* _Saved entries_:
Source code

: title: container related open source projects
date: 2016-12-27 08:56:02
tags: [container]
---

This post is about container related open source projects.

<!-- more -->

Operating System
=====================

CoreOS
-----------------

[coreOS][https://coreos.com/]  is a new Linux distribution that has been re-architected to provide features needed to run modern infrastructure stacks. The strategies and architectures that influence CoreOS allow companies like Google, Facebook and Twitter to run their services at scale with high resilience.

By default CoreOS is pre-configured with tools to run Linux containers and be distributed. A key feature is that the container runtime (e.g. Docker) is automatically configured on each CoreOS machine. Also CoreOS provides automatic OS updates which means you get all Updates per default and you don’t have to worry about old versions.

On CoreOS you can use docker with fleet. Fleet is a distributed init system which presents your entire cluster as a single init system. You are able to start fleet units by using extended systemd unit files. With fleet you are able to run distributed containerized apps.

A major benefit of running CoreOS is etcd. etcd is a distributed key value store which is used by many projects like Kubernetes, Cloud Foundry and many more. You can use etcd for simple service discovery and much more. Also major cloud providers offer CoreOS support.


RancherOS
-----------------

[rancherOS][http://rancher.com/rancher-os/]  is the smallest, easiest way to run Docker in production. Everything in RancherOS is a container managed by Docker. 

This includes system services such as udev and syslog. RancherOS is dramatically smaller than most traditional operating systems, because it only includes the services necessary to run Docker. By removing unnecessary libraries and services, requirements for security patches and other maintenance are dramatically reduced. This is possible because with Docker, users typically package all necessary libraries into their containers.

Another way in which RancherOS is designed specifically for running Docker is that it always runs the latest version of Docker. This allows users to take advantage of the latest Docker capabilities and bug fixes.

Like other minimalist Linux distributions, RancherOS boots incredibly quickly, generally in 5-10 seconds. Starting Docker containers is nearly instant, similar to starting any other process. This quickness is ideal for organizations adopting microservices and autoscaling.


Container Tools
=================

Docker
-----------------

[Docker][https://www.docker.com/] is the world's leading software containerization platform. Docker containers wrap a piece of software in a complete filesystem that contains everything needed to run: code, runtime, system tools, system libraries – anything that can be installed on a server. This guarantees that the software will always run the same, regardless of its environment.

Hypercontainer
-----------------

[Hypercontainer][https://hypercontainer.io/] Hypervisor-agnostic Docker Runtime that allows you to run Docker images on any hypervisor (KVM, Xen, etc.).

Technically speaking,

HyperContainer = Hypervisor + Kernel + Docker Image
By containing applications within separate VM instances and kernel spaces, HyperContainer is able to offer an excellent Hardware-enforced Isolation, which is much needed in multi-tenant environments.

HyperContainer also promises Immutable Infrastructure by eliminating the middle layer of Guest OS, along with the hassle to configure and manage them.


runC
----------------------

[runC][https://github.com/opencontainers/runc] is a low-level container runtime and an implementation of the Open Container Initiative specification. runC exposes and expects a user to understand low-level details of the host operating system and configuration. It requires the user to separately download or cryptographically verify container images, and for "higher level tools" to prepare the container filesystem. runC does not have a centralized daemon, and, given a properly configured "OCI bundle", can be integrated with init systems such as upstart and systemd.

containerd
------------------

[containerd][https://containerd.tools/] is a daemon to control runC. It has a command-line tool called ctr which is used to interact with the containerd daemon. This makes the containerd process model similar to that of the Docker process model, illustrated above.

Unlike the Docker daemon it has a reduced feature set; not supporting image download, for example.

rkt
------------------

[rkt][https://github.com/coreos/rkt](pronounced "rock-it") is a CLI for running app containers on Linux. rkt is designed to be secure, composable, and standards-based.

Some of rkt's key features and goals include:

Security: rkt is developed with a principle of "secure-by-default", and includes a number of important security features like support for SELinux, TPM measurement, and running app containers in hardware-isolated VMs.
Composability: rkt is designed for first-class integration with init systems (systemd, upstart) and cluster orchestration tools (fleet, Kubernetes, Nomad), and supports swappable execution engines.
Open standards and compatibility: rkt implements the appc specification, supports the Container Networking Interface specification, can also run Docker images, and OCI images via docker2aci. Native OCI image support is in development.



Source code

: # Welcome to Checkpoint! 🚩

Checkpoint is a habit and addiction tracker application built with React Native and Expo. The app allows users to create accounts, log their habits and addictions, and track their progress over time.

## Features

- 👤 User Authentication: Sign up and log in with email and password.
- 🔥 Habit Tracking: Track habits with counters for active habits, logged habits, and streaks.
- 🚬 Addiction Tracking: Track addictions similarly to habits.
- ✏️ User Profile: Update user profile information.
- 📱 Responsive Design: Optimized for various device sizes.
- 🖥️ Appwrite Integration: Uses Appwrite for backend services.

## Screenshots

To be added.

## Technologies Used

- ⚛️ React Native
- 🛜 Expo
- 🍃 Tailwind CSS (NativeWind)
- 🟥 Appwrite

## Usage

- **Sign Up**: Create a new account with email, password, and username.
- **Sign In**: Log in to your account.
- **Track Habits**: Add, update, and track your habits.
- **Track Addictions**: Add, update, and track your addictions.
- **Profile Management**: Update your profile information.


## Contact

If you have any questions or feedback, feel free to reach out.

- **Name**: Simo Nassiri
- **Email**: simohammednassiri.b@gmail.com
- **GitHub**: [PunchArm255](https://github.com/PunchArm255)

* _What you have to do_: Read through the entries and copy each line in which "profile" appears.

* _Task response_:
- ✏️ User Profile: Update user profile information.
- **Profile Management**: Update your profile information.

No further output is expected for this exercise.